More information/references:

AmphibiaWeb: Information on amphibian biology and conservation. [web application]. 2015. Berkeley, California: AmphibiaWeb. Available: http://amphibiaweb.org/. (Accessed: Feb 3, 2015).  See specifically:  http://amphibiaweb.org/declines/HabFrag.html

Dixie State University (Dixie):

The St. George LDS temple was the first such temple built in Utah.  Construction began in 1871 and was completed in 1875 (and dedicated in 1877).   And remarkably, with improvements over the years, it is still there. Dixie State University is located a half-mile due east of the temple. 

When pioneering medical doctor/botanist Dr. Charles C. Parry visited (and stayed with) St. George resident Joseph E. Johnson from about from early April to late June of 1874, he collected many new things previously unknown to modern plant taxonomy.  One of these species (besides  the rare and endangered species later recognized as Arctomecon humilis) was a shrub that was ultimately named after him, Petalonyx parryi.

Parry's own account of finding this plant in the St. George area:

"A diligent search over the dry gravelly and alkaline soil, where it was found associated with the common 'grease woods' of this region, failed to bring to light any other plants, so that this single locality, precariously situated within a stone's throw of the great Mormon temple, does not encourage the hope of a prolonged existence for the benefit of future botanists."  (Parry 1875, p. 144)

In 1988, Dr. Stanley Welsh indicated that while the type above had since been eradicated, it was "locally common" (a term used by botanist/taxonomists that is often not understood by others and does not mean a species is common and/or not rare and/or not in need of consideration) east of Washington, Utah.    

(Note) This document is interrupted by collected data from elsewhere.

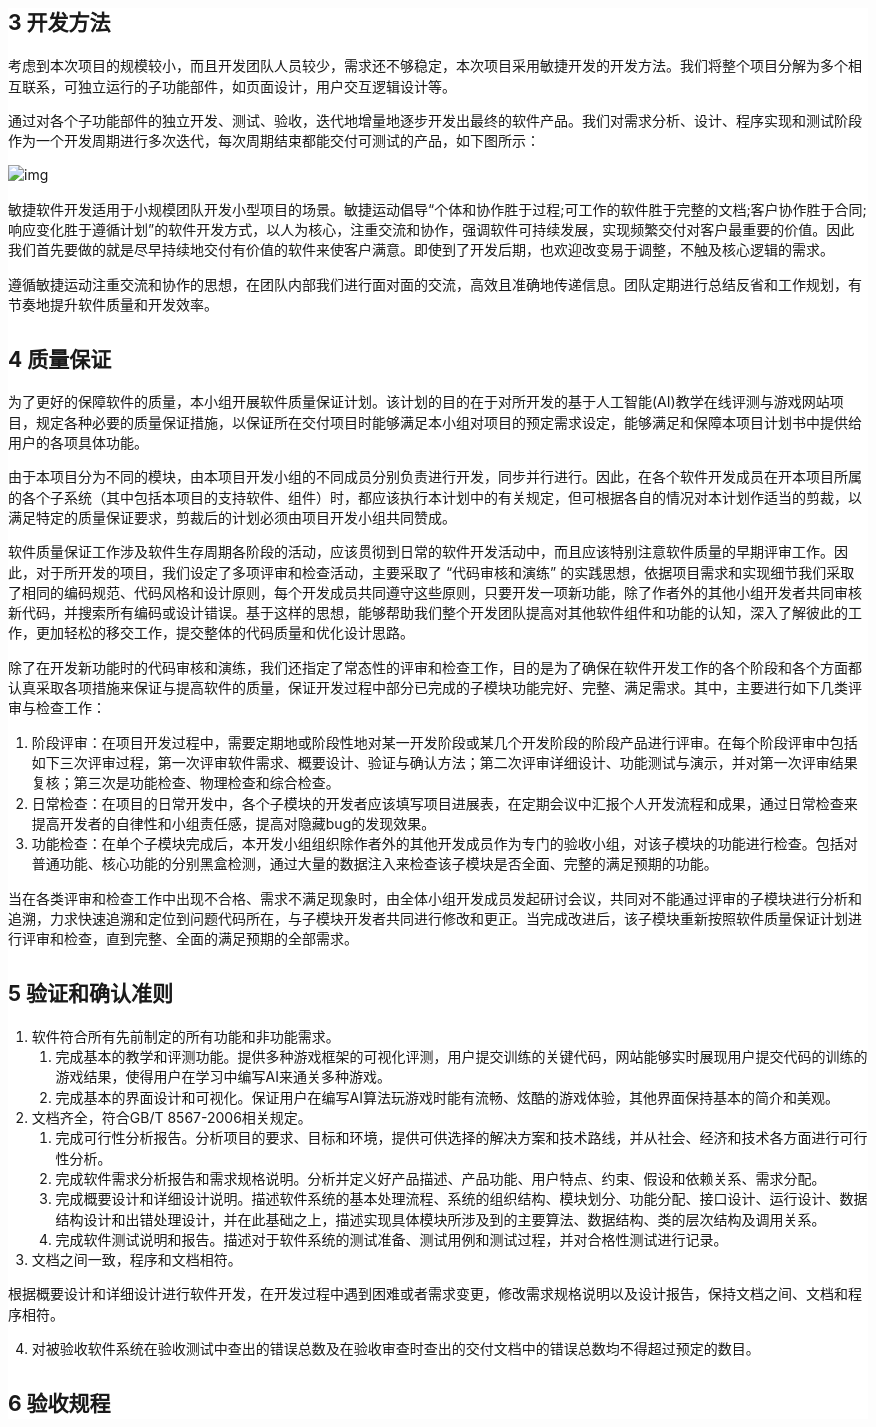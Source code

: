 ## 3 开发方法

考虑到本次项目的规模较小，而且开发团队人员较少，需求还不够稳定，本次项目采用敏捷开发的开发方法。我们将整个项目分解为多个相互联系，可独立运行的子功能部件，如页面设计，用户交互逻辑设计等。

通过对各个子功能部件的独立开发、测试、验收，迭代地增量地逐步开发出最终的软件产品。我们对需求分析、设计、程序实现和测试阶段作为一个开发周期进行多次迭代，每次周期结束都能交付可测试的产品，如下图所示：

![img](https://typora-1304243409.cos.ap-guangzhou.myqcloud.com/SoftwareEngineering/2022-04-15-041217.jpg)

敏捷软件开发适用于小规模团队开发小型项目的场景。敏捷运动倡导“个体和协作胜于过程;可工作的软件胜于完整的文档;客户协作胜于合同;响应变化胜于遵循计划”的软件开发方式，以人为核心，注重交流和协作，强调软件可持续发展，实现频繁交付对客户最重要的价值。因此我们首先要做的就是尽早持续地交付有价值的软件来使客户满意。即使到了开发后期，也欢迎改变易于调整，不触及核心逻辑的需求。

遵循敏捷运动注重交流和协作的思想，在团队内部我们进行面对面的交流，高效且准确地传递信息。团队定期进行总结反省和工作规划，有节奏地提升软件质量和开发效率。

## 4 质量保证

为了更好的保障软件的质量，本小组开展软件质量保证计划。该计划的目的在于对所开发的基于人工智能(AI)教学在线评测与游戏网站项目，规定各种必要的质量保证措施，以保证所在交付项目时能够满足本小组对项目的预定需求设定，能够满足和保障本项目计划书中提供给用户的各项具体功能。

由于本项目分为不同的模块，由本项目开发小组的不同成员分别负责进行开发，同步并行进行。因此，在各个软件开发成员在开本项目所属的各个子系统（其中包括本项目的支持软件、组件）时，都应该执行本计划中的有关规定，但可根据各自的情况对本计划作适当的剪裁，以满足特定的质量保证要求，剪裁后的计划必须由项目开发小组共同赞成。

软件质量保证工作涉及软件生存周期各阶段的活动，应该贯彻到日常的软件开发活动中，而且应该特别注意软件质量的早期评审工作。因此，对于所开发的项目，我们设定了多项评审和检查活动，主要采取了 “代码审核和演练” 的实践思想，依据项目需求和实现细节我们采取了相同的编码规范、代码风格和设计原则，每个开发成员共同遵守这些原则，只要开发一项新功能，除了作者外的其他小组开发者共同审核新代码，并搜索所有编码或设计错误。基于这样的思想，能够帮助我们整个开发团队提高对其他软件组件和功能的认知，深入了解彼此的工作，更加轻松的移交工作，提交整体的代码质量和优化设计思路。

除了在开发新功能时的代码审核和演练，我们还指定了常态性的评审和检查工作，目的是为了确保在软件开发工作的各个阶段和各个方面都认真采取各项措施来保证与提高软件的质量，保证开发过程中部分已完成的子模块功能完好、完整、满足需求。其中，主要进行如下几类评审与检查工作：

1. 阶段评审：在项目开发过程中，需要定期地或阶段性地对某一开发阶段或某几个开发阶段的阶段产品进行评审。在每个阶段评审中包括如下三次评审过程，第一次评审软件需求、概要设计、验证与确认方法；第二次评审详细设计、功能测试与演示，并对第一次评审结果复核；第三次是功能检查、物理检查和综合检查。
2. 日常检查：在项目的日常开发中，各个子模块的开发者应该填写项目进展表，在定期会议中汇报个人开发流程和成果，通过日常检查来提高开发者的自律性和小组责任感，提高对隐藏bug的发现效果。
3. 功能检查：在单个子模块完成后，本开发小组组织除作者外的其他开发成员作为专门的验收小组，对该子模块的功能进行检查。包括对普通功能、核心功能的分别黑盒检测，通过大量的数据注入来检查该子模块是否全面、完整的满足预期的功能。

当在各类评审和检查工作中出现不合格、需求不满足现象时，由全体小组开发成员发起研讨会议，共同对不能通过评审的子模块进行分析和追溯，力求快速追溯和定位到问题代码所在，与子模块开发者共同进行修改和更正。当完成改进后，该子模块重新按照软件质量保证计划进行评审和检查，直到完整、全面的满足预期的全部需求。

## 5 验证和确认准则

1. 软件符合所有先前制定的所有功能和非功能需求。
   1. 完成基本的教学和评测功能。提供多种游戏框架的可视化评测，用户提交训练的关键代码，网站能够实时展现用户提交代码的训练的游戏结果，使得用户在学习中编写AI来通关多种游戏。
   2. 完成基本的界面设计和可视化。保证用户在编写AI算法玩游戏时能有流畅、炫酷的游戏体验，其他界面保持基本的简介和美观。
2. 文档齐全，符合GB/T 8567-2006相关规定。
   1. 完成可行性分析报告。分析项目的要求、目标和环境，提供可供选择的解决方案和技术路线，并从社会、经济和技术各方面进行可行性分析。
   2. 完成软件需求分析报告和需求规格说明。分析并定义好产品描述、产品功能、用户特点、约束、假设和依赖关系、需求分配。
   3. 完成概要设计和详细设计说明。描述软件系统的基本处理流程、系统的组织结构、模块划分、功能分配、接口设计、运行设计、数据结构设计和出错处理设计，并在此基础之上，描述实现具体模块所涉及到的主要算法、数据结构、类的层次结构及调用关系。
   4. 完成软件测试说明和报告。描述对于软件系统的测试准备、测试用例和测试过程，并对合格性测试进行记录。
3. 文档之间一致，程序和文档相符。

根据概要设计和详细设计进行软件开发，在开发过程中遇到困难或者需求变更，修改需求规格说明以及设计报告，保持文档之间、文档和程序相符。

4. 对被验收软件系统在验收测试中查出的错误总数及在验收审查时查出的交付文档中的错误总数均不得超过预定的数目。

## 6 验收规程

That area has since rapidly changed, and Petalonyx parryi occurences in the vicinity have greatly suffered. Yet, unfortunately in the Southern Corridor highway project, the FHWA failed to consider impacts to Petalonyx parryi (despite protestations from the Utah Native Plant Society) because of the reference by Welsh  to it being "locally common" even though by 2008 Welsh indicated:

"Certainly much of the prime habitat near St. George has been obliterated and is beneath developments.  One can no longer find it within a "stone's throw" of the great Mormon temple, or even within gunshot of that edifice."  (Welsh 2008, p. 499)

P. parryi grows on soils with high gypsum content and does not grow in conjunction with "greasewoods."   The plant that Parry found was likely a waif (Parry only found one shrub) that had managed to survive on the outer limits of nearby habitat to the east (and closer to where Dixie State University was constructed in the 1960's).   Today P. parryi is on the BLM state sensitive species list, and has been ranked as "High" in priority by the Utah Native Plant Society's rare plant committee.

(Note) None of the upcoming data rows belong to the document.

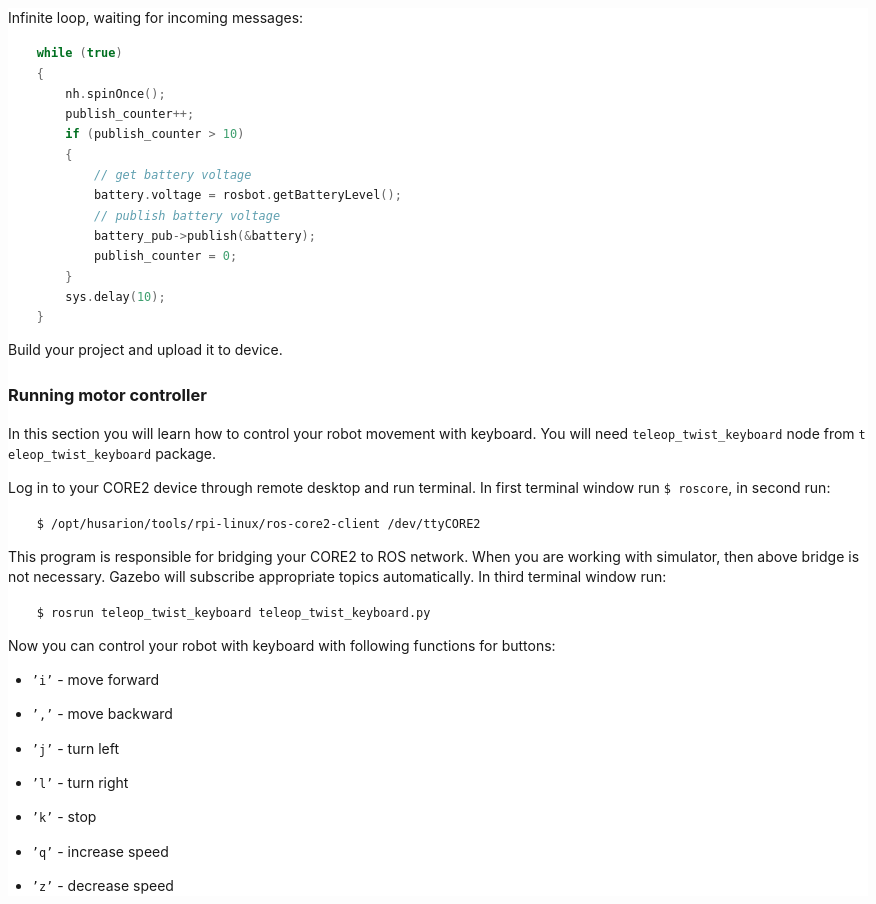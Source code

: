 Infinite loop, waiting for incoming messages:

``` cpp
	while (true)
	{
		nh.spinOnce();
		publish_counter++;
		if (publish_counter > 10)
		{
			// get battery voltage
			battery.voltage = rosbot.getBatteryLevel();
			// publish battery voltage
			battery_pub->publish(&battery);
			publish_counter = 0;
		}
		sys.delay(10);
	}
``` 

Build your project and upload it to device.

### Running motor controller ###

In this section you will learn how to control your robot movement with
keyboard. You will need `teleop_twist_keyboard` node from
`teleop_twist_keyboard` package.

Log in to your CORE2 device through remote desktop and run terminal. In
first terminal window run `$ roscore`, in second run:

```
    $ /opt/husarion/tools/rpi-linux/ros-core2-client /dev/ttyCORE2
```

This program is responsible for bridging your CORE2 to ROS network. When you are working with simulator, then above bridge is not necessary. Gazebo will subscribe appropriate topics automatically.
In third terminal window run:

```
    $ rosrun teleop_twist_keyboard teleop_twist_keyboard.py
```

Now you can control your robot with keyboard with following functions
for buttons:

-   `’i’` - move forward

-   `’,’` - move backward

-   `’j’` - turn left

-   `’l’` - turn right

-   `’k’` - stop

-   `’q’` - increase speed

-   `’z’` - decrease speed
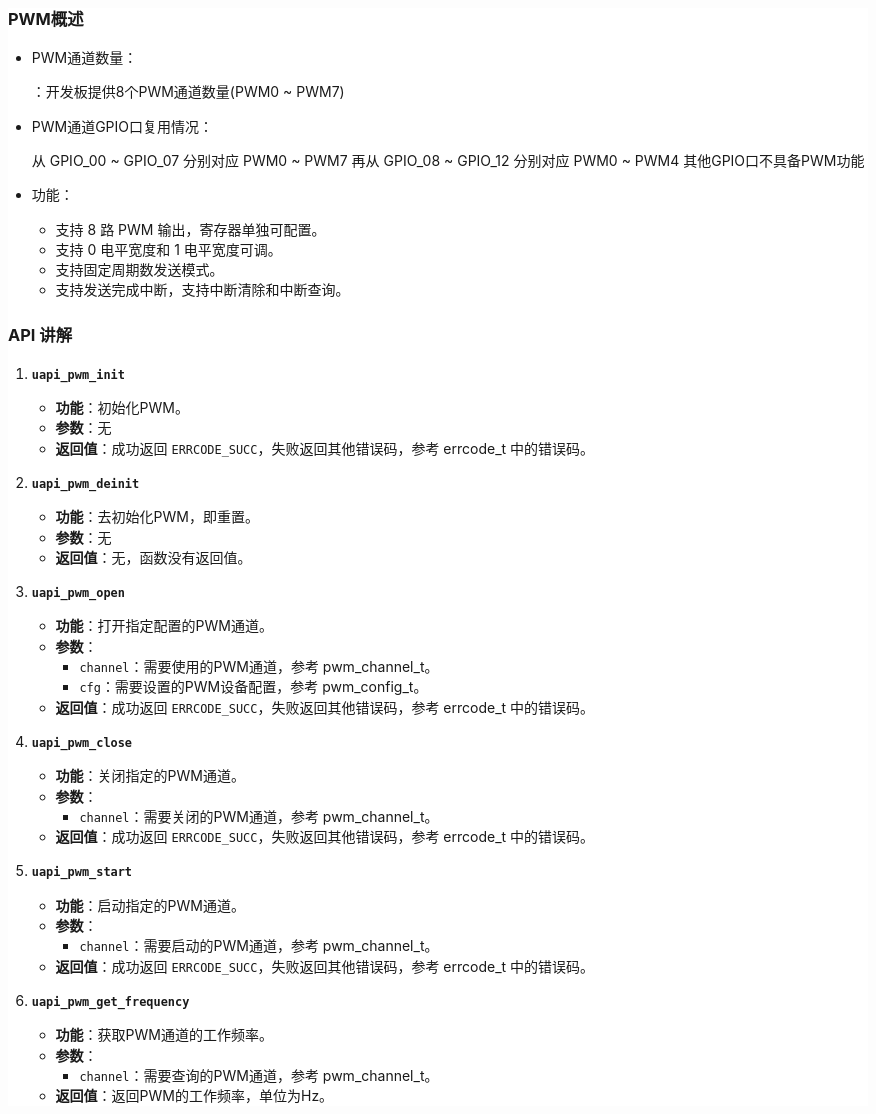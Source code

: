### **PWM概述**

- PWM通道数量：

  ：开发板提供8个PWM通道数量(PWM0 ~ PWM7)

- PWM通道GPIO口复用情况：

    从  GPIO_00 ~ GPIO_07 分别对应 PWM0 ~ PWM7
    再从 GPIO_08 ~ GPIO_12 分别对应 PWM0 ~ PWM4
    其他GPIO口不具备PWM功能

- 功能：

  - 支持 8 路 PWM 输出，寄存器单独可配置。
  - 支持 0 电平宽度和 1 电平宽度可调。 
  - 支持固定周期数发送模式。 
  - 支持发送完成中断，支持中断清除和中断查询。 

### API 讲解

1. **`uapi_pwm_init`**
   - **功能**：初始化PWM。
   - **参数**：无
   - **返回值**：成功返回 `ERRCODE_SUCC`，失败返回其他错误码，参考 errcode_t 中的错误码。

2. **`uapi_pwm_deinit`**
   - **功能**：去初始化PWM，即重置。
   - **参数**：无
   - **返回值**：无，函数没有返回值。

3. **`uapi_pwm_open`**
   - **功能**：打开指定配置的PWM通道。
   - **参数**：
     - `channel`：需要使用的PWM通道，参考 pwm_channel_t。
     - `cfg`：需要设置的PWM设备配置，参考 pwm_config_t。
   - **返回值**：成功返回 `ERRCODE_SUCC`，失败返回其他错误码，参考 errcode_t 中的错误码。

4. **`uapi_pwm_close`**
   - **功能**：关闭指定的PWM通道。
   - **参数**：
     - `channel`：需要关闭的PWM通道，参考 pwm_channel_t。
   - **返回值**：成功返回 `ERRCODE_SUCC`，失败返回其他错误码，参考 errcode_t 中的错误码。

5. **`uapi_pwm_start`**
   - **功能**：启动指定的PWM通道。
   - **参数**：
     - `channel`：需要启动的PWM通道，参考 pwm_channel_t。
   - **返回值**：成功返回 `ERRCODE_SUCC`，失败返回其他错误码，参考 errcode_t 中的错误码。

6. **`uapi_pwm_get_frequency`**
   - **功能**：获取PWM通道的工作频率。
   - **参数**：
     - `channel`：需要查询的PWM通道，参考 pwm_channel_t。
   - **返回值**：返回PWM的工作频率，单位为Hz。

By the time Dixie started to be built, perhaps any remaining straggling plants relating to P. parryi were gone; but it is likely that if they were still there, that they too were built over.  

More information/comments/references:

Parry, CC.  1875.  Botanical observations in Southern Utah, II.  Amer. Naturalist 9:139-146.

Welsh, S.  1988.  Charles Christopher Parry.  Great Basin Naturalist 48(1):9-18.

Parry's petalonyx picture and habitat loss east of St. George

Utah rare plant guide PDF (for Petalonyx parryi)

In referring to "grease woods" it is possible the Parry was including a dominant shrub in the area within that term, i.e. Cresote bush, Larrea tridentata, even though it is not a "greasewood."  So far in his published lists, I have not yet been able to find a collection that he made of either Creosote bush or of a true greasewood (Sarcobatus) during his time in the St. George, Utah area during the spring of 1874 which is surprising (perhaps too common?).   Rare plants in the area are typically not associated with Larrea and only occasionally with Sarcobatus.

General references:

Holmgren, NH, PK Holmgren, JL Reveal and others. 2012. Intermountain flora: Vascular plants of the Intermountain West, U.S.A. Vol. 2A, Subclass Magnoliidae-Caryophyllidae. Bronx, New York: The New York Botanical Garden. 731 pp.

Welsh, SL, ND Atwood, S Goodrich, and LC Higgins [eds]. 2008. A Utah flora, fourth edition, revised. 2004-2008 summary monograph. Provo, Utah: Brigham Young University. 1019 pp.